● **Action item**
The required output is the exact sequence of lines from the line holding "- **[One Click Weather" to the end of the records, inclusive.

============

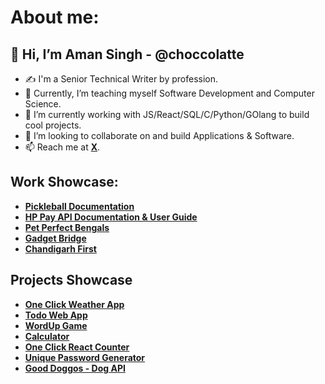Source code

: # About me:

## 👋 Hi, I’m Aman Singh - @choccolatte
<!--- - 👋 Hi, I’m Aman - @choccolatte --->

- ✍️ I'm a Senior Technical Writer by profession.
- 👀 Currently, I’m teaching myself Software Development and Computer Science.
- 🌱 I’m currently working with JS/React/SQL/C/Python/GOlang to build cool projects.
- 💞️ I’m looking to collaborate on and build Applications & Software.
- 📫 Reach me at **[X](https://x.com/theamanksingh)**.

<!--- ## Tech Stack

| | | --->

## Work Showcase:

- **[Pickleball Documentation](https://pickleballdocumentation.netlify.app/)**
- **[HP Pay API Documentation & User Guide](https://hppay.in/Home/ProgramDetails)**
- **[Pet Perfect Bengals](https://petperfectbengals.com/)**
- **[Gadget Bridge](https://www.gadgetbridge.com/author/aman-singh/)**
- **[Chandigarh First](https://chandigarhfirst.com/author/aman/)**

## Projects Showcase

- **[One Click Weather App](https://oneclickweatherwebapp.netlify.app/)**
- **[Todo Web App](https://quickertodo.netlify.app)**
- **[WordUp Game](https://wordupgame.netlify.app/)**
- **[Calculator](ioscalculatorproj.netlify.app)**
- **[One Click React Counter](https://oneclickcounter.netlify.app/)**
- **[Unique Password Generator](https://1clickuniquepasswordgenerator.netlify.app/)**
- **[Good Doggos - Dog API](https://gooddoggos.netlify.app/)**

<!---
choccolatte/choccolatte is a ✨ special ✨ repository because its `README.md` (this file) appears on your GitHub profile.
You can click the Preview link to take a look at your changes.
--->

============

● **Written solution**
- **[One Click Weather App](https://oneclickweatherwebapp.netlify.app/)**
- **[Todo Web App](https://quickertodo.netlify.app)**
- **[WordUp Game](https://wordupgame.netlify.app/)**
- **[Calculator](ioscalculatorproj.netlify.app)**
- **[One Click React Counter](https://oneclickcounter.netlify.app/)**
- **[Unique Password Generator](https://1clickuniquepasswordgenerator.netlify.app/)**
- **[Good Doggos - Dog API](https://gooddoggos.netlify.app/)**

<!---
choccolatte/choccolatte is a ✨ special ✨ repository because its `README.md` (this file) appears on your GitHub profile.
You can click the Preview link to take a look at your changes.
--->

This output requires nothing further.